[Document images with source code]

"""

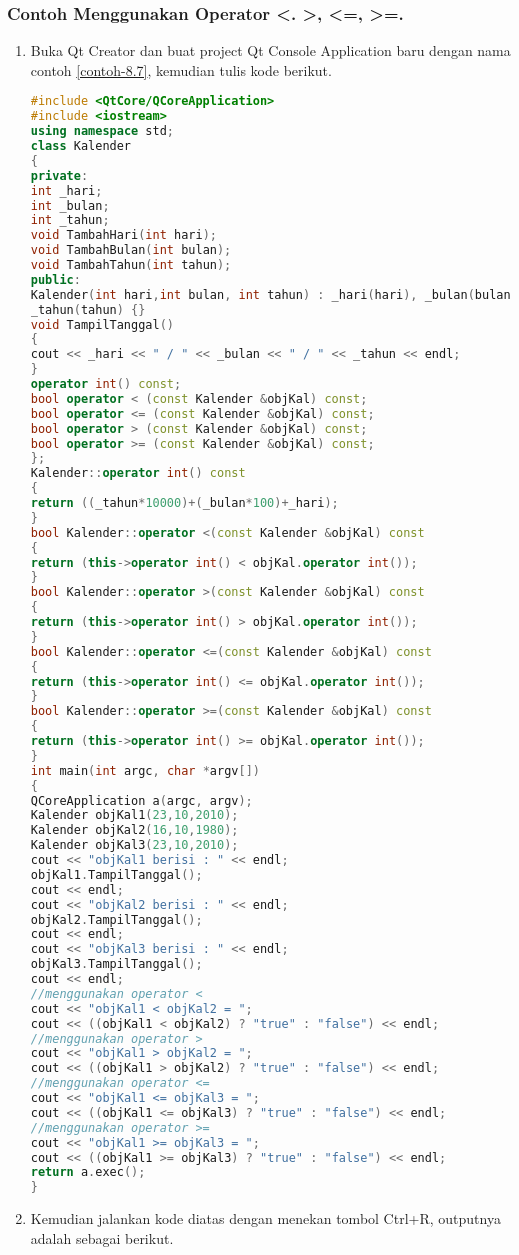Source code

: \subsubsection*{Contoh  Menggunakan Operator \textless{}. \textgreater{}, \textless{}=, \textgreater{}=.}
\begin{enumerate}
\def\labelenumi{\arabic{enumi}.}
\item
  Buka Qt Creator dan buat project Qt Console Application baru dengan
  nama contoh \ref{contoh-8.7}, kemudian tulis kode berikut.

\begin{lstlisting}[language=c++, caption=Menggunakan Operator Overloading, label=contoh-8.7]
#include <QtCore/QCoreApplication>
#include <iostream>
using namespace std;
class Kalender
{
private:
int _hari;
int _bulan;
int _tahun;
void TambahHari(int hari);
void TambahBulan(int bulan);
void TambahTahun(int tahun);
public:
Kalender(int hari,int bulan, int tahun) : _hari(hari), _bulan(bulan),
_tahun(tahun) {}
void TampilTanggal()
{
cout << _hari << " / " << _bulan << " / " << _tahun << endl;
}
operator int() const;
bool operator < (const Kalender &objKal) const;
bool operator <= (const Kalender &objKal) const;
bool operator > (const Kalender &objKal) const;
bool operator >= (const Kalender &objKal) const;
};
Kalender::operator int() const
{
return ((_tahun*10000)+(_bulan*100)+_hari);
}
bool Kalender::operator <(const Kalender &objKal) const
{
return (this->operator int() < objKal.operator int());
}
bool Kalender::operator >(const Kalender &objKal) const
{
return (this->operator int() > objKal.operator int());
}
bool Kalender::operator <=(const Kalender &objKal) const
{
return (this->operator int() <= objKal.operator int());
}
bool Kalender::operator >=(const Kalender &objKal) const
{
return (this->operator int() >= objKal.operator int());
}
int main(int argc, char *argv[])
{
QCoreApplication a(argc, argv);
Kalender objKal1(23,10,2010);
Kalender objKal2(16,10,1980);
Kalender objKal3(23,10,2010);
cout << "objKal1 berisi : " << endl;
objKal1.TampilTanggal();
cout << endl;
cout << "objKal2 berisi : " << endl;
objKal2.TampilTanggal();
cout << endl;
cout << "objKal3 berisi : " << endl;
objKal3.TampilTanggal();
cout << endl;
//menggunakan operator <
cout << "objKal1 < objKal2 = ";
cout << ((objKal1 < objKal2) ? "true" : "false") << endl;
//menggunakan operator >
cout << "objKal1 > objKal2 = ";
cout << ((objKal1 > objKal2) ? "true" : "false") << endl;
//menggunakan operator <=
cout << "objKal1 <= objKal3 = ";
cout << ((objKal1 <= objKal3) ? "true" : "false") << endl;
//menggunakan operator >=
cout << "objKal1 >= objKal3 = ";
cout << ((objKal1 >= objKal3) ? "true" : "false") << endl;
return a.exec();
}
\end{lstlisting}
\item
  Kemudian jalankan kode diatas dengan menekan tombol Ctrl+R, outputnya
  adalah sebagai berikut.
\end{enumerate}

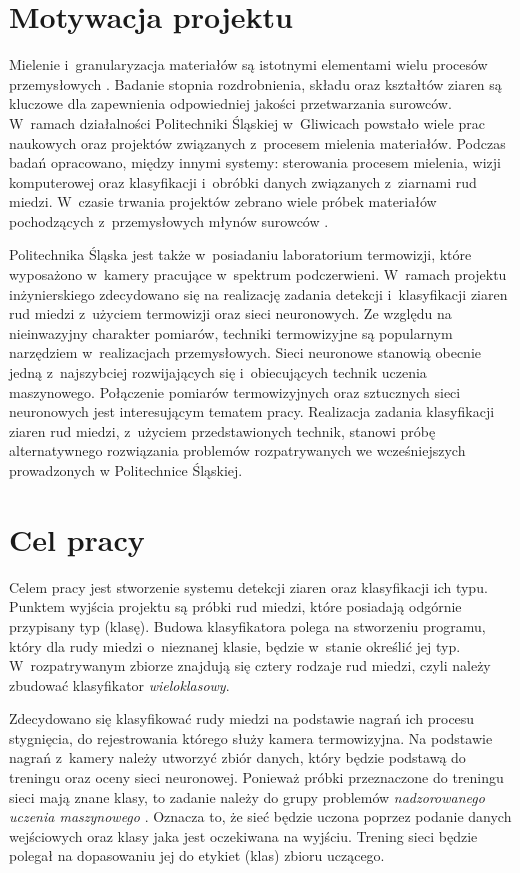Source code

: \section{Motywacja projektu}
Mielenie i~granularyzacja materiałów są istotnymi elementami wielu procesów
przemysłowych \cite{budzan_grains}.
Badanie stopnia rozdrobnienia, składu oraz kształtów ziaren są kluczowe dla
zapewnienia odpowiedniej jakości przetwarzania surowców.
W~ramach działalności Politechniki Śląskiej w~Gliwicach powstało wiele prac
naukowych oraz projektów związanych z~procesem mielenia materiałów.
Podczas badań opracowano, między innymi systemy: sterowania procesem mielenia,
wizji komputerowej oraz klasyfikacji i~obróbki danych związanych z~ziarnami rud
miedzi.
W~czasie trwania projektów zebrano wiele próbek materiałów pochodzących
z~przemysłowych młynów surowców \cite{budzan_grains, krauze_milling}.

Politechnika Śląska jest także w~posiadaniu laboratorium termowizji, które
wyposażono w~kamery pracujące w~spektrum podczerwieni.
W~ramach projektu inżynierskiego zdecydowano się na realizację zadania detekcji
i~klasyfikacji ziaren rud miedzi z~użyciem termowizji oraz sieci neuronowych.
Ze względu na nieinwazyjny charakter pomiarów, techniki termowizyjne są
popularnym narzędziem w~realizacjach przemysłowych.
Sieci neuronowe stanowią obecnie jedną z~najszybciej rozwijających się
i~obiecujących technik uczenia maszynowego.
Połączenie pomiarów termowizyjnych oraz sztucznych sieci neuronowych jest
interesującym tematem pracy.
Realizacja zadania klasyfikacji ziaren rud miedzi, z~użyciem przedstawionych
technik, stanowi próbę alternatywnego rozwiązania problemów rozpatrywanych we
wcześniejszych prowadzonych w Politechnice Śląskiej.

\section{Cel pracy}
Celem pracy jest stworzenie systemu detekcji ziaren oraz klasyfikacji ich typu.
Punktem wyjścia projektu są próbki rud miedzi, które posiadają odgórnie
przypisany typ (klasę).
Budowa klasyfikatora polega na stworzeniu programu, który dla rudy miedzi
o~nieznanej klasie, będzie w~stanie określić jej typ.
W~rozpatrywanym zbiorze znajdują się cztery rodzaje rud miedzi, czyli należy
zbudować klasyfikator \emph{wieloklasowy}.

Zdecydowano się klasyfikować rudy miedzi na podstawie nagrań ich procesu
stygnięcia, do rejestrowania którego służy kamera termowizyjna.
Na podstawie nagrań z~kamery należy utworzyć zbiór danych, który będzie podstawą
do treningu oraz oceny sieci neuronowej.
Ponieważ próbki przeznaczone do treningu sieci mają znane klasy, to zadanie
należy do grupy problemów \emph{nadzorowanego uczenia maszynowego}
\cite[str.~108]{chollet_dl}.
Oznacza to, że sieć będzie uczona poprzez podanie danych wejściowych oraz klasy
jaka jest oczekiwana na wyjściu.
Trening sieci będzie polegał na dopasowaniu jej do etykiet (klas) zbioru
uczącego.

"""

§ **Brief**: Without including any pictures, reproduce the data exactly.

§ **Result of the task**:
Source code

: \subsubsection*{Contoh  Menggunakan Operator \textless{}. \textgreater{}, \textless{}=, \textgreater{}=.}
\begin{enumerate}
\def\labelenumi{\arabic{enumi}.}
\item
  Buka Qt Creator dan buat project Qt Console Application baru dengan
  nama contoh \ref{contoh-8.7}, kemudian tulis kode berikut.

\begin{lstlisting}[language=c++, caption=Menggunakan Operator Overloading, label=contoh-8.7]
#include <QtCore/QCoreApplication>
#include <iostream>
using namespace std;
class Kalender
{
private:
int _hari;
int _bulan;
int _tahun;
void TambahHari(int hari);
void TambahBulan(int bulan);
void TambahTahun(int tahun);
public:
Kalender(int hari,int bulan, int tahun) : _hari(hari), _bulan(bulan),
_tahun(tahun) {}
void TampilTanggal()
{
cout << _hari << " / " << _bulan << " / " << _tahun << endl;
}
operator int() const;
bool operator < (const Kalender &objKal) const;
bool operator <= (const Kalender &objKal) const;
bool operator > (const Kalender &objKal) const;
bool operator >= (const Kalender &objKal) const;
};
Kalender::operator int() const
{
return ((_tahun*10000)+(_bulan*100)+_hari);
}
bool Kalender::operator <(const Kalender &objKal) const
{
return (this->operator int() < objKal.operator int());
}
bool Kalender::operator >(const Kalender &objKal) const
{
return (this->operator int() > objKal.operator int());
}
bool Kalender::operator <=(const Kalender &objKal) const
{
return (this->operator int() <= objKal.operator int());
}
bool Kalender::operator >=(const Kalender &objKal) const
{
return (this->operator int() >= objKal.operator int());
}
int main(int argc, char *argv[])
{
QCoreApplication a(argc, argv);
Kalender objKal1(23,10,2010);
Kalender objKal2(16,10,1980);
Kalender objKal3(23,10,2010);
cout << "objKal1 berisi : " << endl;
objKal1.TampilTanggal();
cout << endl;
cout << "objKal2 berisi : " << endl;
objKal2.TampilTanggal();
cout << endl;
cout << "objKal3 berisi : " << endl;
objKal3.TampilTanggal();
cout << endl;
//menggunakan operator <
cout << "objKal1 < objKal2 = ";
cout << ((objKal1 < objKal2) ? "true" : "false") << endl;
//menggunakan operator >
cout << "objKal1 > objKal2 = ";
cout << ((objKal1 > objKal2) ? "true" : "false") << endl;
//menggunakan operator <=
cout << "objKal1 <= objKal3 = ";
cout << ((objKal1 <= objKal3) ? "true" : "false") << endl;
//menggunakan operator >=
cout << "objKal1 >= objKal3 = ";
cout << ((objKal1 >= objKal3) ? "true" : "false") << endl;
return a.exec();
}
\end{lstlisting}
\item
  Kemudian jalankan kode diatas dengan menekan tombol Ctrl+R, outputnya
  adalah sebagai berikut.
\end{enumerate}

Source code

: \section{Motywacja projektu}
Mielenie i~granularyzacja materiałów są istotnymi elementami wielu procesów
przemysłowych \cite{budzan_grains}.
Badanie stopnia rozdrobnienia, składu oraz kształtów ziaren są kluczowe dla
zapewnienia odpowiedniej jakości przetwarzania surowców.
W~ramach działalności Politechniki Śląskiej w~Gliwicach powstało wiele prac
naukowych oraz projektów związanych z~procesem mielenia materiałów.
Podczas badań opracowano, między innymi systemy: sterowania procesem mielenia,
wizji komputerowej oraz klasyfikacji i~obróbki danych związanych z~ziarnami rud
miedzi.
W~czasie trwania projektów zebrano wiele próbek materiałów pochodzących
z~przemysłowych młynów surowców \cite{budzan_grains, krauze_milling}.

Politechnika Śląska jest także w~posiadaniu laboratorium termowizji, które
wyposażono w~kamery pracujące w~spektrum podczerwieni.
W~ramach projektu inżynierskiego zdecydowano się na realizację zadania detekcji
i~klasyfikacji ziaren rud miedzi z~użyciem termowizji oraz sieci neuronowych.
Ze względu na nieinwazyjny charakter pomiarów, techniki termowizyjne są
popularnym narzędziem w~realizacjach przemysłowych.
Sieci neuronowe stanowią obecnie jedną z~najszybciej rozwijających się
i~obiecujących technik uczenia maszynowego.
Połączenie pomiarów termowizyjnych oraz sztucznych sieci neuronowych jest
interesującym tematem pracy.
Realizacja zadania klasyfikacji ziaren rud miedzi, z~użyciem przedstawionych
technik, stanowi próbę alternatywnego rozwiązania problemów rozpatrywanych we
wcześniejszych prowadzonych w Politechnice Śląskiej.

\section{Cel pracy}
Celem pracy jest stworzenie systemu detekcji ziaren oraz klasyfikacji ich typu.
Punktem wyjścia projektu są próbki rud miedzi, które posiadają odgórnie
przypisany typ (klasę).
Budowa klasyfikatora polega na stworzeniu programu, który dla rudy miedzi
o~nieznanej klasie, będzie w~stanie określić jej typ.
W~rozpatrywanym zbiorze znajdują się cztery rodzaje rud miedzi, czyli należy
zbudować klasyfikator \emph{wieloklasowy}.

Zdecydowano się klasyfikować rudy miedzi na podstawie nagrań ich procesu
stygnięcia, do rejestrowania którego służy kamera termowizyjna.
Na podstawie nagrań z~kamery należy utworzyć zbiór danych, który będzie podstawą
do treningu oraz oceny sieci neuronowej.
Ponieważ próbki przeznaczone do treningu sieci mają znane klasy, to zadanie
należy do grupy problemów \emph{nadzorowanego uczenia maszynowego}
\cite[str.~108]{chollet_dl}.
Oznacza to, że sieć będzie uczona poprzez podanie danych wejściowych oraz klasy
jaka jest oczekiwana na wyjściu.
Trening sieci będzie polegał na dopasowaniu jej do etykiet (klas) zbioru
uczącego.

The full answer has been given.